Watkins' team decided to deploy new virtualisation technologies to massively boost server and storage optimisation, remove unneeded IT redundancies and save money.
The full journey took 12 months of initial research, six to seven months of planning followed by an eight to nine month rollout, ending in November 2008, and more can be done if the council decides to take its virtualisation even further.
Server sprawl
Distributor Magirus and VAR Commercial IT Services were chosen for the project, which hinged on offerings from virtualisation pathfinder and market leader VMware.
"We were originally talking to three suppliers three large firms because we have to compare three as part of the formal tender process. And while a couple of big partners had the usual sales patter that was quite impressive, it was quite refreshing when we started talking to Commercial," says Watkins.

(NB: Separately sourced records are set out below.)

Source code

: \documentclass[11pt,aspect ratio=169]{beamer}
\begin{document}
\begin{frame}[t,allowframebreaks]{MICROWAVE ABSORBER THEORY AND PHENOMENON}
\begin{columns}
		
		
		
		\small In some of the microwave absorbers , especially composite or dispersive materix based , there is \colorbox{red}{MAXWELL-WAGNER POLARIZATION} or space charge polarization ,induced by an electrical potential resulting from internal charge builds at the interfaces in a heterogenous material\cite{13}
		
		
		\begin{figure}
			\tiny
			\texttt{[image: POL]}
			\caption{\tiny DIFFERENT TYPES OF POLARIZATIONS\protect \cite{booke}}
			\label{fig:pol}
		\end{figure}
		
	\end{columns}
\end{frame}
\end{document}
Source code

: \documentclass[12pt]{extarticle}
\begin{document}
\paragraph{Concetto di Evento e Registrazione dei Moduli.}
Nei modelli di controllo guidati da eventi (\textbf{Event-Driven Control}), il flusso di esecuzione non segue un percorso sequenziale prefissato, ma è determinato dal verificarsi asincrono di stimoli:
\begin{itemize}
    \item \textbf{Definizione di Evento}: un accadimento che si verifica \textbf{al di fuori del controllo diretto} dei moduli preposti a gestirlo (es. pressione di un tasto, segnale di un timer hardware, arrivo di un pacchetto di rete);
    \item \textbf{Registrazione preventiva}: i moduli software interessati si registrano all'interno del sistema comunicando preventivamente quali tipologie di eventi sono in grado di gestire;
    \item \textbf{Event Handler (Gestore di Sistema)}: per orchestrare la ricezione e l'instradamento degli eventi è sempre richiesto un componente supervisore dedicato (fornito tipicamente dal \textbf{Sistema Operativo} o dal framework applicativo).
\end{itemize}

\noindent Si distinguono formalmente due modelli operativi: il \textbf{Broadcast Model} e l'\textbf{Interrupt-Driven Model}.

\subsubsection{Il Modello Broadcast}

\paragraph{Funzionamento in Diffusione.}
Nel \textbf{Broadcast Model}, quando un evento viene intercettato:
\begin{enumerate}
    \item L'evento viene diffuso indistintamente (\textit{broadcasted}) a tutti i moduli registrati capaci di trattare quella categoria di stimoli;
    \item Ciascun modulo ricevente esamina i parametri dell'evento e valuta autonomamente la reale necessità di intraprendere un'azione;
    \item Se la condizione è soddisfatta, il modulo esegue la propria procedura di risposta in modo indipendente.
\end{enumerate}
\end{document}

"They told us how things actually were and what we needed to do, such as in migrations from a physical to a virtual infrastructure and what the challenges might be."
The council provides round-the-clock services to 110,000 residents in the Cotswolds, from the principal town of Stroud to Slimbridge. The IT must also help council operations meet statutory requirements as and when they come into force.
Cost savings
"We looked at virtualisation because it offered us the chance to consolidate our hardware and, if we had continued to grow, we would not have been able to manage with a single network engineer," says Watkins. "We are trying to free up resources with smarter spending."
The VMware virtualisation solution deployed by Commercial with Magirus' help allows Stroud District Council to reduce the number of potential points of failure across its network. It also provides a route to transparent technology migration, improved return on investment (RoI) and is reliable and easy to manage, according to Watkins.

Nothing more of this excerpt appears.